▸ **EXERCISE**
A word-for-word copy of the entries is the only acceptable reply.

▸ **GIVEN DATA**
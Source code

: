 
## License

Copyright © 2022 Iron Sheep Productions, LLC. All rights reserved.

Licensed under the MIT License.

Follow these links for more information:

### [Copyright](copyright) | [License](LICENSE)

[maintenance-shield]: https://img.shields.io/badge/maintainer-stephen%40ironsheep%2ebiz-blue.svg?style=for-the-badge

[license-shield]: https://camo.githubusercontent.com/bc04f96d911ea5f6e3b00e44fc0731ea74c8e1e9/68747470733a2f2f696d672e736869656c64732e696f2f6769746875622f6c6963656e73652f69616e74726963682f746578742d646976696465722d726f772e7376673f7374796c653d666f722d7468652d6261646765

▸ **EXERCISE ANSWER**
Source code

: 
## License

Copyright © 2022 Iron Sheep Productions, LLC. All rights reserved.

Licensed under the MIT License.

Follow these links for more information:

### [Copyright](copyright) | [License](LICENSE)

[maintenance-shield]: https://img.shields.io/badge/maintainer-stephen%40ironsheep%2ebiz-blue.svg?style=for-the-badge

[license-shield]: https://camo.githubusercontent.com/bc04f96d911ea5f6e3b00e44fc0731ea74c8e1e9/68747470733a2f2f696d672e736869656c64732e696f2f6769746875622f6c6963656e73652f69616e74726963682f746578742d646976696465722d726f772e7376673f7374796c653d666f722d7468652d6261646765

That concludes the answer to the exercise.